Unpredictable seasons and extreme events are driving food insecurity, malnutrition, displacement and other human rights risks in climate-vulnerable countries, which have been heightened by climate change and without access to the Loss and Damage funding, more harm is feared without financial mitigation.
Resolutions of the 2022 Conference of Parties-(COP 27), show that countries had agreed to establish new funding arrangements for assisting developing countries particularly vulnerable to the adverse effects of climate change through the World Bank.
The Bretton Woods institute-World Bank currently hosts an independent Secretariat and serves as the interim trustee for the Fund for Responding to Loss and Damage (FRLD). The role of the World Bank is to host the Fund secretariat, and to provide trustee services for the Fund.

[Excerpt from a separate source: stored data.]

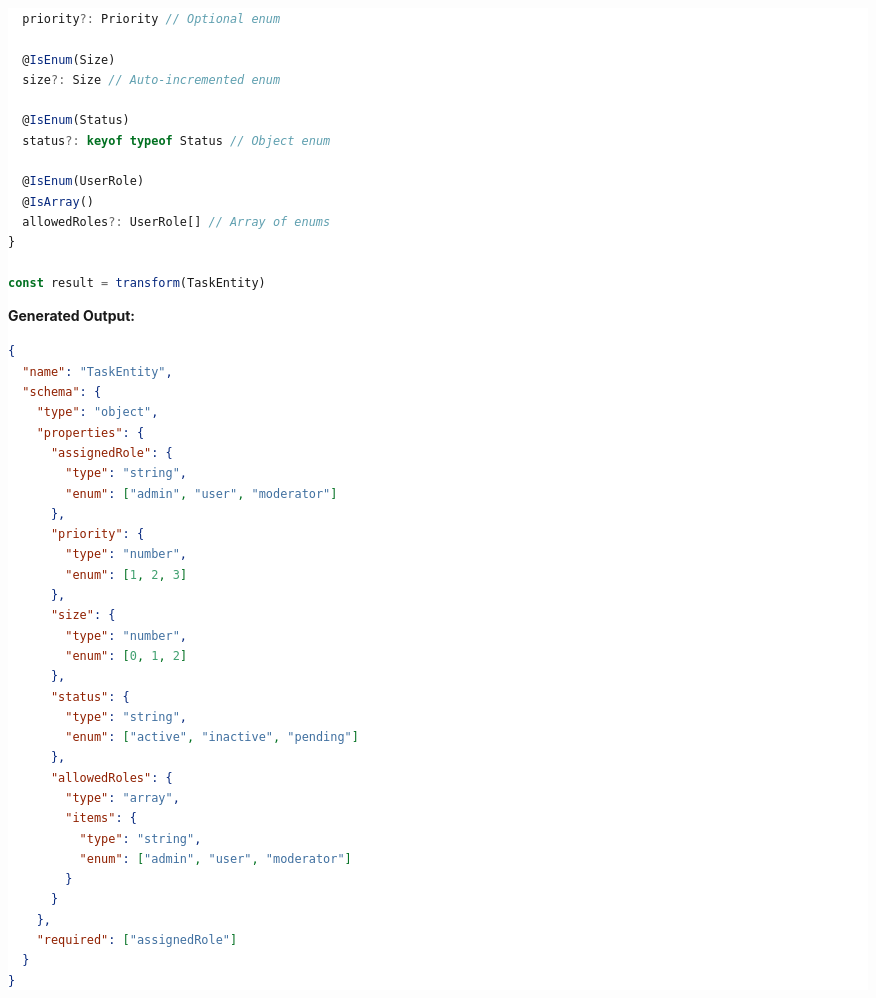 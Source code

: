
 ```typescript
  priority?: Priority // Optional enum

  @IsEnum(Size)
  size?: Size // Auto-incremented enum

  @IsEnum(Status)
  status?: keyof typeof Status // Object enum

  @IsEnum(UserRole)
  @IsArray()
  allowedRoles?: UserRole[] // Array of enums
}

const result = transform(TaskEntity)
```

**Generated Output:**

```json
{
  "name": "TaskEntity",
  "schema": {
    "type": "object",
    "properties": {
      "assignedRole": {
        "type": "string",
        "enum": ["admin", "user", "moderator"]
      },
      "priority": {
        "type": "number",
        "enum": [1, 2, 3]
      },
      "size": {
        "type": "number",
        "enum": [0, 1, 2]
      },
      "status": {
        "type": "string",
        "enum": ["active", "inactive", "pending"]
      },
      "allowedRoles": {
        "type": "array",
        "items": {
          "type": "string",
          "enum": ["admin", "user", "moderator"]
        }
      }
    },
    "required": ["assignedRole"]
  }
}
```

It was envisaged that in the following year the World Bank would in turn operationalize the financial intermediary fund (FIF) for an interim period of four years through the LRLD, under the financial mechanism of the United Nations Framework Convention on Climate Change (UNFCCC).
The much espoused process has been delayed, fueling concerns among campaigners on the extent of damage to be incurred. The World Bank’s Board of Executive Directors had on 10 June, 2024 approved the World Bank’s role as interim secretariat host and trustee of a fund for responding to loss and damage caused by climate change.
This followed a decision at COP28, reached by 198 countries to move forward with a fund to provide financial support to vulnerable countries hardest hit by climate impact.
Recent discussions on the Fund’s Resource Mobilisation Strategy have heightened and call for the scale and accessibility of the Fund right. Any potential failure to do so would risk undermining its role to channel finance to affected countries.
As loss and damage (L&D) continues to escalate globally, and as the world teeters perilously close to the Paris Agreement’s critical 1.5C warming limit, the FRLD also faces the very real danger of running out of funding in 2027.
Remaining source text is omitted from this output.